[Dataset entries]
──────────
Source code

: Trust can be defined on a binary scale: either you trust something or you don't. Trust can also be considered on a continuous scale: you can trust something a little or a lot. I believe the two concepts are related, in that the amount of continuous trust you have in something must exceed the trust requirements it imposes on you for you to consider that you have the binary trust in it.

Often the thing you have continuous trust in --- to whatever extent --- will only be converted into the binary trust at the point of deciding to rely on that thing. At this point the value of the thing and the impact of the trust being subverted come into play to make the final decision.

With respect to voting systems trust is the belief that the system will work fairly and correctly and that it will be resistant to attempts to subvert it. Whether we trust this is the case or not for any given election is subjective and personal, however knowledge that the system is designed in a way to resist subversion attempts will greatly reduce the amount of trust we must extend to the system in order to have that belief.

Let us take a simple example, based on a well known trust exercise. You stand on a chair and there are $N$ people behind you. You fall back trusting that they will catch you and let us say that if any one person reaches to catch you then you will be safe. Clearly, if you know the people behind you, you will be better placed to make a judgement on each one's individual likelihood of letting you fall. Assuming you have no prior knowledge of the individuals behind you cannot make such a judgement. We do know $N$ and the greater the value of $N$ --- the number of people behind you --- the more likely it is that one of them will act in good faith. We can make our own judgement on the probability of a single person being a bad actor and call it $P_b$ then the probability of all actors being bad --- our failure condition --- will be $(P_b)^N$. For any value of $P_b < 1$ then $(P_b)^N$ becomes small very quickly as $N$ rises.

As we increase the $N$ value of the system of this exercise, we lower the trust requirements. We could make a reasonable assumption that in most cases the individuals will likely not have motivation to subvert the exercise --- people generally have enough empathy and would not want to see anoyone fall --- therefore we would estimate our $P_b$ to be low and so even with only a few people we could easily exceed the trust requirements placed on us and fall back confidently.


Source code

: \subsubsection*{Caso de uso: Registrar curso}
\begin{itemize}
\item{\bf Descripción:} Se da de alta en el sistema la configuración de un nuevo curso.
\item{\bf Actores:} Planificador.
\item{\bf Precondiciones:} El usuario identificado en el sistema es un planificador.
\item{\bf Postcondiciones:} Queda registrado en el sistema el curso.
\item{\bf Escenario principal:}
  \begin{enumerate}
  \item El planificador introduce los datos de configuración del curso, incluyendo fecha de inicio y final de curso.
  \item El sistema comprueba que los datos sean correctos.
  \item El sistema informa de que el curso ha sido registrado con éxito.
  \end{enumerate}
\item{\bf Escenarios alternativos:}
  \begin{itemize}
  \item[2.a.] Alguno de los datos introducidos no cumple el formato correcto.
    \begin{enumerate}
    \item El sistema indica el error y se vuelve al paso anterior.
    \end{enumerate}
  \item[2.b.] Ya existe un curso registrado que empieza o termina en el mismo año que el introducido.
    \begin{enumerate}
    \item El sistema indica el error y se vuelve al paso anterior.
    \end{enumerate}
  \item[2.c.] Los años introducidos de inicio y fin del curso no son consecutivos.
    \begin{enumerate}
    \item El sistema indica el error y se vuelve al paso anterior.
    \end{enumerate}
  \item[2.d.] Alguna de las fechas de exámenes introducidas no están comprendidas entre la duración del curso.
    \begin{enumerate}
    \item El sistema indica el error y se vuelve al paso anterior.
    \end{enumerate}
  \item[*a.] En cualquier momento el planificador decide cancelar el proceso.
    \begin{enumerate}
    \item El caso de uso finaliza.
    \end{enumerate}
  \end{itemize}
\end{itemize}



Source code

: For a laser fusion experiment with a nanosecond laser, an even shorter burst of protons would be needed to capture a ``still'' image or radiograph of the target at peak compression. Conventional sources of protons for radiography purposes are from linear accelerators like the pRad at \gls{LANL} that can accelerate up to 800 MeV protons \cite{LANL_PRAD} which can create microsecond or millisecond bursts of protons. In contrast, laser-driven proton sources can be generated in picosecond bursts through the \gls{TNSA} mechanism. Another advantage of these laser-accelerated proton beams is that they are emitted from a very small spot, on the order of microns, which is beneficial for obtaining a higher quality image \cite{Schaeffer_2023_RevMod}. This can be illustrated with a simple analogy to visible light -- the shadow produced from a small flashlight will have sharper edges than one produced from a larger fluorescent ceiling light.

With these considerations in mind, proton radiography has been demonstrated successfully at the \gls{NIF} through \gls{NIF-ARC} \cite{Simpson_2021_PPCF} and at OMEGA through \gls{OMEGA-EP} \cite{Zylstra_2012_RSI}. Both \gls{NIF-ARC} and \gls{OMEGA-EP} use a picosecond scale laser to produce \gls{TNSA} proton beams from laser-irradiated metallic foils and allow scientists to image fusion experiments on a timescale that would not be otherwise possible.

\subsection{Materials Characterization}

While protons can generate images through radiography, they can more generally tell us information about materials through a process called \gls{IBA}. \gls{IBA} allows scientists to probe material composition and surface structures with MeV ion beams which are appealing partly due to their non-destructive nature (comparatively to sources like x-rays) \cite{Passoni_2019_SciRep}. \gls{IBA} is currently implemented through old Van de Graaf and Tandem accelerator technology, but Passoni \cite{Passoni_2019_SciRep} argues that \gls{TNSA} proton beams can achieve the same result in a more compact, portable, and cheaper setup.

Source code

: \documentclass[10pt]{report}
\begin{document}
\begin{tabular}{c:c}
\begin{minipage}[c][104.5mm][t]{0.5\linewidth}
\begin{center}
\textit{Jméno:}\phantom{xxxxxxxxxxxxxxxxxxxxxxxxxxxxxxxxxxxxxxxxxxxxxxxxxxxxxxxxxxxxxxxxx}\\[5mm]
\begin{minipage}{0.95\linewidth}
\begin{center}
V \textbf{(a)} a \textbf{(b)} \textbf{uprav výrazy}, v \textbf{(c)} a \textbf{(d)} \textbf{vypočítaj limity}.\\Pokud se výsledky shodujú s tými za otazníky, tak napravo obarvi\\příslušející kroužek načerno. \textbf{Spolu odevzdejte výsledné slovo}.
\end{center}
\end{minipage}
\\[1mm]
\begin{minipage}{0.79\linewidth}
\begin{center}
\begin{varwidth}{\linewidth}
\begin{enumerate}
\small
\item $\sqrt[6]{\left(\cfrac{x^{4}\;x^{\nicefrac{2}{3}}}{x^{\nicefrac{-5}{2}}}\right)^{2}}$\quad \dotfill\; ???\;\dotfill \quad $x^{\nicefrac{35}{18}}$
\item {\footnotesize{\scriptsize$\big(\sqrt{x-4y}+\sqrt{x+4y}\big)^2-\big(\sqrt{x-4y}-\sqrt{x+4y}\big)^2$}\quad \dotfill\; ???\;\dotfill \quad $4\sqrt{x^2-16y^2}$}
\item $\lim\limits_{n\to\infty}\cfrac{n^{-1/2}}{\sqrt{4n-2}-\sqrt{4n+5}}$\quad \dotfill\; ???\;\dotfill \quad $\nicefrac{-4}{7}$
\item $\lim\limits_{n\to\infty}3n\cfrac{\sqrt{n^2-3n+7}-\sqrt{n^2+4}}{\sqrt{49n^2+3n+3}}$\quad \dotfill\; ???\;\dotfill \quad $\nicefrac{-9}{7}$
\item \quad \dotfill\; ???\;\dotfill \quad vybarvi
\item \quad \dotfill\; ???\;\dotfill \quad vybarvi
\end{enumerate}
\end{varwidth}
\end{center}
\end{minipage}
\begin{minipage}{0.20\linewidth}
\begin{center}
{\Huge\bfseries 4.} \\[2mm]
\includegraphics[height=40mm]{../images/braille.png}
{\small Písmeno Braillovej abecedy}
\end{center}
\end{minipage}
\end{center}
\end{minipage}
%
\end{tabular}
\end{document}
──────────
» DIRECTIONS:
What's needed is every entry, returned word for word.

» OUTPUT:
Source code

: Trust can be defined on a binary scale: either you trust something or you don't. Trust can also be considered on a continuous scale: you can trust something a little or a lot. I believe the two concepts are related, in that the amount of continuous trust you have in something must exceed the trust requirements it imposes on you for you to consider that you have the binary trust in it.

Often the thing you have continuous trust in --- to whatever extent --- will only be converted into the binary trust at the point of deciding to rely on that thing. At this point the value of the thing and the impact of the trust being subverted come into play to make the final decision.

With respect to voting systems trust is the belief that the system will work fairly and correctly and that it will be resistant to attempts to subvert it. Whether we trust this is the case or not for any given election is subjective and personal, however knowledge that the system is designed in a way to resist subversion attempts will greatly reduce the amount of trust we must extend to the system in order to have that belief.

Let us take a simple example, based on a well known trust exercise. You stand on a chair and there are $N$ people behind you. You fall back trusting that they will catch you and let us say that if any one person reaches to catch you then you will be safe. Clearly, if you know the people behind you, you will be better placed to make a judgement on each one's individual likelihood of letting you fall. Assuming you have no prior knowledge of the individuals behind you cannot make such a judgement. We do know $N$ and the greater the value of $N$ --- the number of people behind you --- the more likely it is that one of them will act in good faith. We can make our own judgement on the probability of a single person being a bad actor and call it $P_b$ then the probability of all actors being bad --- our failure condition --- will be $(P_b)^N$. For any value of $P_b < 1$ then $(P_b)^N$ becomes small very quickly as $N$ rises.

As we increase the $N$ value of the system of this exercise, we lower the trust requirements. We could make a reasonable assumption that in most cases the individuals will likely not have motivation to subvert the exercise --- people generally have enough empathy and would not want to see anoyone fall --- therefore we would estimate our $P_b$ to be low and so even with only a few people we could easily exceed the trust requirements placed on us and fall back confidently.


Source code

: \subsubsection*{Caso de uso: Registrar curso}
\begin{itemize}
\item{\bf Descripción:} Se da de alta en el sistema la configuración de un nuevo curso.
\item{\bf Actores:} Planificador.
\item{\bf Precondiciones:} El usuario identificado en el sistema es un planificador.
\item{\bf Postcondiciones:} Queda registrado en el sistema el curso.
\item{\bf Escenario principal:}
  \begin{enumerate}
  \item El planificador introduce los datos de configuración del curso, incluyendo fecha de inicio y final de curso.
  \item El sistema comprueba que los datos sean correctos.
  \item El sistema informa de que el curso ha sido registrado con éxito.
  \end{enumerate}
\item{\bf Escenarios alternativos:}
  \begin{itemize}
  \item[2.a.] Alguno de los datos introducidos no cumple el formato correcto.
    \begin{enumerate}
    \item El sistema indica el error y se vuelve al paso anterior.
    \end{enumerate}
  \item[2.b.] Ya existe un curso registrado que empieza o termina en el mismo año que el introducido.
    \begin{enumerate}
    \item El sistema indica el error y se vuelve al paso anterior.
    \end{enumerate}
  \item[2.c.] Los años introducidos de inicio y fin del curso no son consecutivos.
    \begin{enumerate}
    \item El sistema indica el error y se vuelve al paso anterior.
    \end{enumerate}
  \item[2.d.] Alguna de las fechas de exámenes introducidas no están comprendidas entre la duración del curso.
    \begin{enumerate}
    \item El sistema indica el error y se vuelve al paso anterior.
    \end{enumerate}
  \item[*a.] En cualquier momento el planificador decide cancelar el proceso.
    \begin{enumerate}
    \item El caso de uso finaliza.
    \end{enumerate}
  \end{itemize}
\end{itemize}



Source code

: For a laser fusion experiment with a nanosecond laser, an even shorter burst of protons would be needed to capture a ``still'' image or radiograph of the target at peak compression. Conventional sources of protons for radiography purposes are from linear accelerators like the pRad at \gls{LANL} that can accelerate up to 800 MeV protons \cite{LANL_PRAD} which can create microsecond or millisecond bursts of protons. In contrast, laser-driven proton sources can be generated in picosecond bursts through the \gls{TNSA} mechanism. Another advantage of these laser-accelerated proton beams is that they are emitted from a very small spot, on the order of microns, which is beneficial for obtaining a higher quality image \cite{Schaeffer_2023_RevMod}. This can be illustrated with a simple analogy to visible light -- the shadow produced from a small flashlight will have sharper edges than one produced from a larger fluorescent ceiling light.

With these considerations in mind, proton radiography has been demonstrated successfully at the \gls{NIF} through \gls{NIF-ARC} \cite{Simpson_2021_PPCF} and at OMEGA through \gls{OMEGA-EP} \cite{Zylstra_2012_RSI}. Both \gls{NIF-ARC} and \gls{OMEGA-EP} use a picosecond scale laser to produce \gls{TNSA} proton beams from laser-irradiated metallic foils and allow scientists to image fusion experiments on a timescale that would not be otherwise possible.

\subsection{Materials Characterization}

While protons can generate images through radiography, they can more generally tell us information about materials through a process called \gls{IBA}. \gls{IBA} allows scientists to probe material composition and surface structures with MeV ion beams which are appealing partly due to their non-destructive nature (comparatively to sources like x-rays) \cite{Passoni_2019_SciRep}. \gls{IBA} is currently implemented through old Van de Graaf and Tandem accelerator technology, but Passoni \cite{Passoni_2019_SciRep} argues that \gls{TNSA} proton beams can achieve the same result in a more compact, portable, and cheaper setup.

Source code

: \documentclass[10pt]{report}
\begin{document}
\begin{tabular}{c:c}
\begin{minipage}[c][104.5mm][t]{0.5\linewidth}
\begin{center}
\textit{Jméno:}\phantom{xxxxxxxxxxxxxxxxxxxxxxxxxxxxxxxxxxxxxxxxxxxxxxxxxxxxxxxxxxxxxxxxx}\\[5mm]
\begin{minipage}{0.95\linewidth}
\begin{center}
V \textbf{(a)} a \textbf{(b)} \textbf{uprav výrazy}, v \textbf{(c)} a \textbf{(d)} \textbf{vypočítaj limity}.\\Pokud se výsledky shodujú s tými za otazníky, tak napravo obarvi\\příslušející kroužek načerno. \textbf{Spolu odevzdejte výsledné slovo}.
\end{center}
\end{minipage}
\\[1mm]
\begin{minipage}{0.79\linewidth}
\begin{center}
\begin{varwidth}{\linewidth}
\begin{enumerate}
\small
\item $\sqrt[6]{\left(\cfrac{x^{4}\;x^{\nicefrac{2}{3}}}{x^{\nicefrac{-5}{2}}}\right)^{2}}$\quad \dotfill\; ???\;\dotfill \quad $x^{\nicefrac{35}{18}}$
\item {\footnotesize{\scriptsize$\big(\sqrt{x-4y}+\sqrt{x+4y}\big)^2-\big(\sqrt{x-4y}-\sqrt{x+4y}\big)^2$}\quad \dotfill\; ???\;\dotfill \quad $4\sqrt{x^2-16y^2}$}
\item $\lim\limits_{n\to\infty}\cfrac{n^{-1/2}}{\sqrt{4n-2}-\sqrt{4n+5}}$\quad \dotfill\; ???\;\dotfill \quad $\nicefrac{-4}{7}$
\item $\lim\limits_{n\to\infty}3n\cfrac{\sqrt{n^2-3n+7}-\sqrt{n^2+4}}{\sqrt{49n^2+3n+3}}$\quad \dotfill\; ???\;\dotfill \quad $\nicefrac{-9}{7}$
\item \quad \dotfill\; ???\;\dotfill \quad vybarvi
\item \quad \dotfill\; ???\;\dotfill \quad vybarvi
\end{enumerate}
\end{varwidth}
\end{center}
\end{minipage}
\begin{minipage}{0.20\linewidth}
\begin{center}
{\Huge\bfseries 4.} \\[2mm]
\includegraphics[height=40mm]{../images/braille.png}
{\small Písmeno Braillovej abecedy}
\end{center}
\end{minipage}
\end{center}
\end{minipage}
%
\end{tabular}
\end{document}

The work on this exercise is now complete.